OAuth vs. Sender Identities: Which One Should You Use?

---

Ever wondered how to securely send eSignatures on behalf of others without sharing your credentials? In this blog, we compare OAuth and sender identities in BoldSign, breaking down their differences in simple terms. Whether you’re a student, business owner, or developer, discover which method best suits your needs for seamless, secure document signing!

What is OAuth?

OAuth is a secure way for apps to access your account information without sharing your password. It uses tokens to grant limited access to specific data.

How it works

1. The user signs in to their account (e.g., via Google, Facebook, etc.).

2. They approve what the app can do, like reading emails or making posts.

3. The app gets a temporary access token (not the user’s password).

4. The token unlocks only the features that the user is allowed to use, nothing more.

Learn more about OAuth and its flows on our blog.

How is OAuth implemented in BoldSign?

BoldSign uses OAuth to let apps securely interact with its API for sending or signing documents on your behalf.

OAuth Flows in BoldSign

BoldSign supports:

• Authorization Code Flow (with PKCE)

• Client Credentials Flow (server-to-server communication)

• Implicit Flow (for single-page apps)

Set up an OAuth app in BoldSign to enable these flows.

Authorization Code Flow

The BoldSign Authorization Code Flow allows users to log in and authorize an app to act on their behalf. The app receives an authorization code, exchanges it for a token via a secure server, and uses it for API calls. A Proof Key for Code Exchange (PKCE) enhances security for public clients.

How to make an API call using Authorization Code Flow:

1. Set up an OAuth app in BoldSign to get a client ID and client secret. It also defines a redirect URI for user authentication.

Create OAuth dialog to register app

2. Direct users to the BoldSign login page to sign in and grant your app permission to act on their behalf.

    https://account.boldsign.com/connect/authorize?response_type=code
    &client_id=YOUR_CLIENT_ID
    &state=YOUR_REQUEST_STATE
    &scope=YOUR_SPACE_DELIMITED_SCOPES
    &code_challenge=YOUR_CODE_CHALLENGE
    &code_challenge_method=S256

Authorize an app

3. After user approval, BoldSign sends a temporary authorization code to your redirect URI, confirming consent.

    https://yourapp.com/callback?state=<your_requested_state>&code=<authorization_code_received>&scope=<your_space_delimited_scopes>&session_state=<session_state_value>

Copy the callback code for authorization

4. Your app sends the code, client ID, client secret, and redirect URI to BoldSign to get an access token and refresh token.

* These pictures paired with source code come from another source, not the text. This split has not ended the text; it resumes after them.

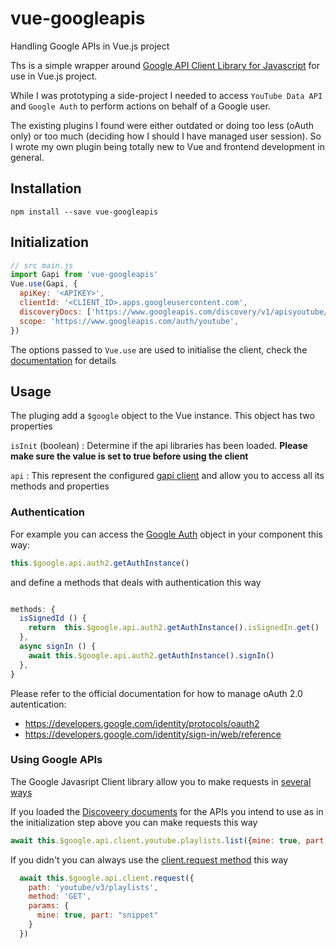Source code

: # vue-googleapis
Handling Google APIs in Vue.js project 

Ths is a simple wrapper around [Google API Client Library for Javascript](https://github.com/google/google-api-javascript-client) for use in Vue.js project. 

While I was prototyping a side-project I needed to access `YouTube Data API` and `Google Auth` to perform actions on behalf of a Google user. 

The existing plugins I found were either outdated or doing too less (oAuth only) or too much (deciding how I should I have managed user session). 
So I wrote my own plugin being totally new to Vue and frontend development in general.

## Installation

`npm install --save vue-googleapis`

## Initialization

```javascript
// src main.js
import Gapi from 'vue-googleapis'
Vue.use(Gapi, {
  apiKey: '<APIKEY>',
  clientId: '<CLIENT_ID>.apps.googleusercontent.com',
  discoveryDocs: ['https://www.googleapis.com/discovery/v1/apisyoutube/v3/rest'],
  scope: 'https://www.googleapis.com/auth/youtube',
})

```

The options passed to `Vue.use` are used to initialise the client, check the [documentation](https://github.com/google/google-api-javascript-client/blob/master/docs/reference.md#----gapiclientinitargs--) for details


## Usage

The pluging add a `$google` object to the Vue instance. This object has two properties

`isInit` (boolean) : Determine if the api libraries has been loaded. **Please make sure the value is set to true before using the client**

`api` : This represent the configured [gapi client](https://github.com/google/google-api-javascript-client/blob/master/docs/reference.md) and allow you to access all its methods and properties

### Authentication

For example you can access the [Google Auth](https://developers.google.com/identity/sign-in/web/reference#gapiauth2getauthinstance) object in your component this way:

```javascript
this.$google.api.auth2.getAuthInstance()
```

and define a methods that deals with authentication  this way

```javascript

methods: {
  isSignedId () {
    return  this.$google.api.auth2.getAuthInstance().isSignedIn.get()
  },
  async signIn () {
    await this.$google.api.auth2.getAuthInstance().signIn()
  },
}

```

Please refer to the official documentation for how to manage oAuth 2.0 autentication: 

* https://developers.google.com/identity/protocols/oauth2
* https://developers.google.com/identity/sign-in/web/reference


### Using Google APIs

The Google Javasript Client library allow you to make requests in [several ways](https://github.com/google/google-api-javascript-client/blob/master/docs/start.md)

If you loaded the [Discoveery documents](https://github.com/google/google-api-javascript-client/blob/master/docs/discovery.md)  for the APIs you intend to use as in the initialization step above you can make requests this way

```javascript
await this.$google.api.client.youtube.playlists.list({mine: true, part: "snippet"})
```

If you didn't you can always use the [client.request method](https://github.com/google/google-api-javascript-client/blob/master/docs/reference.md#----gapiclientrequestargs--) this way 


```javascript
  await this.$google.api.client.request({
    path: 'youtube/v3/playlists',
    method: 'GET',
    params: {
      mine: true, part: "snippet"
    }
  })
```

    POST 'https://account.boldsign.com/connect/token' 
    -H 'Content-Type: application/x-www-form-urlencoded' 
    -d 'grant_type=authorization_code' 
    -d 'client_id=<your_client_id>' 
    -d 'client_secret=<your_client_secret>' 
    -d 'code=<your_auth_code>' 
    -d 'redirect_uri=<your_redirect_uri>' 
    -d 'code_verifier=<your_code_verifier>'

5. BoldSign delivers an access token to make API calls and a refresh token to maintain access over time.

    {
      "id_token": "<id_token_value>",
      "access_token": "<access_token_value>",
      "expires_in": 3600,
      "token_type": "Bearer",
      "refresh_token": "<refresh_token_value>",
      "scope": "<your_space_delimited_scopes>"
    }

6. Execute API requests by using the access token to interact with the BoldSign API and refresh the tokens to extend access.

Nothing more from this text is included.